En réaction à la publication de l’arrêt de la Cour constitutionnelle rendu vendredi dernier, qui annule le décret présidentiel ayant abrogé certaines dispositions relatives à la commission anti-corruption, le directeur de cabinet du chef de l’Etat en charge de la Défense, Youssouf Mohamed Ali, a affirmé que le gouvernement ne nommera personne à la commission anti-corruption.

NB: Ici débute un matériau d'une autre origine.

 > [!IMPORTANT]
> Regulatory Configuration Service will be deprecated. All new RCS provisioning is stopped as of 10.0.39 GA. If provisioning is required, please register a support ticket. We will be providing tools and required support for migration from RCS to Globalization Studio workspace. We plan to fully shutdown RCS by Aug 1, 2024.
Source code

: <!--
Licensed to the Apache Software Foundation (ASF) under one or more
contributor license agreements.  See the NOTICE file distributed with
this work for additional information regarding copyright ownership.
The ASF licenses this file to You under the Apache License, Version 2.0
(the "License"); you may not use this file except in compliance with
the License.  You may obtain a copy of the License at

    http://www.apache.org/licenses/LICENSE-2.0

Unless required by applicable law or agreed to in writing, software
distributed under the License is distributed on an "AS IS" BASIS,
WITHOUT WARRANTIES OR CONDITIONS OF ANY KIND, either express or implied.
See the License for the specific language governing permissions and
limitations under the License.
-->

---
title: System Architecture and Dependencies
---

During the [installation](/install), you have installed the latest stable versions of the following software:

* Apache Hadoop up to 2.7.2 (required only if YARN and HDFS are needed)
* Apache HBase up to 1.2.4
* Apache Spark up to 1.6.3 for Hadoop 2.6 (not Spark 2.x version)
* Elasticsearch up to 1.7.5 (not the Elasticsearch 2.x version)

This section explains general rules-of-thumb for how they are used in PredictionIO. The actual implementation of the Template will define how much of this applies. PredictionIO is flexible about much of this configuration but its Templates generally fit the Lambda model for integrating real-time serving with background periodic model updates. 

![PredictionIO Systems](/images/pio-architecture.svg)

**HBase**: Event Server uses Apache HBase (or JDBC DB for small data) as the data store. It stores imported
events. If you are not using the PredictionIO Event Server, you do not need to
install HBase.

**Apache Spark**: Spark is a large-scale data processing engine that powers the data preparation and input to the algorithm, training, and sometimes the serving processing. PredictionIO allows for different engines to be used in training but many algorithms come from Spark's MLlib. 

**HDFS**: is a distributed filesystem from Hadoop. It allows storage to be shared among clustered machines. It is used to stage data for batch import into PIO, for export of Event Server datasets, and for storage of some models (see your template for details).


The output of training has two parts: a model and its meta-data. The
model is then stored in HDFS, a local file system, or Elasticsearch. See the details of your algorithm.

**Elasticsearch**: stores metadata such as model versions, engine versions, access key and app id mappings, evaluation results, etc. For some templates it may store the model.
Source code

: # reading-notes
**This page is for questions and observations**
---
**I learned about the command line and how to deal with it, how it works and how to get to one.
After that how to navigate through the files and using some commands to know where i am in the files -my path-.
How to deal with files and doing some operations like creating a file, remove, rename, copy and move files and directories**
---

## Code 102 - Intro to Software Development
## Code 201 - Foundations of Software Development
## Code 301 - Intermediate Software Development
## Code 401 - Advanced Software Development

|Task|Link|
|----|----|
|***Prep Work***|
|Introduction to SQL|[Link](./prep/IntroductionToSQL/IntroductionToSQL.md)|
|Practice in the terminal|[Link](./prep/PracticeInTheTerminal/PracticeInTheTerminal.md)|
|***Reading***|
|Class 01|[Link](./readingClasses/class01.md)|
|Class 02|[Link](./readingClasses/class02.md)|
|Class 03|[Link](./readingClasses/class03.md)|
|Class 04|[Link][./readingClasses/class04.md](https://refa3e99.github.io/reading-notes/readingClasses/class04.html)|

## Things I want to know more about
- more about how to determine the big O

Selon lui, «en ne se déclarant pas incompétents sur la requête en annulation introduite par les ex-membres de la commission, ils ont perdu leur crédibilité.»
Par Faïza Soulé Youssouf
Par son arrêt n°16-27/CC, la cour constitutionnelle avait annulé le décret présidentiel, qui avait abrogé certaines dispositions de la loi n° 08-133/Au du 25 juillet 2008. L’un des plus proches collaborateurs du président de la République, Youssouf Mohamed Ali, qui est à la tête du cabinet en charge de la Défense, a d’abord relevé «l’incompétence de la Cour à statuer en matière réglementaire», rappelant que cette compétence relève du tribunal administratif.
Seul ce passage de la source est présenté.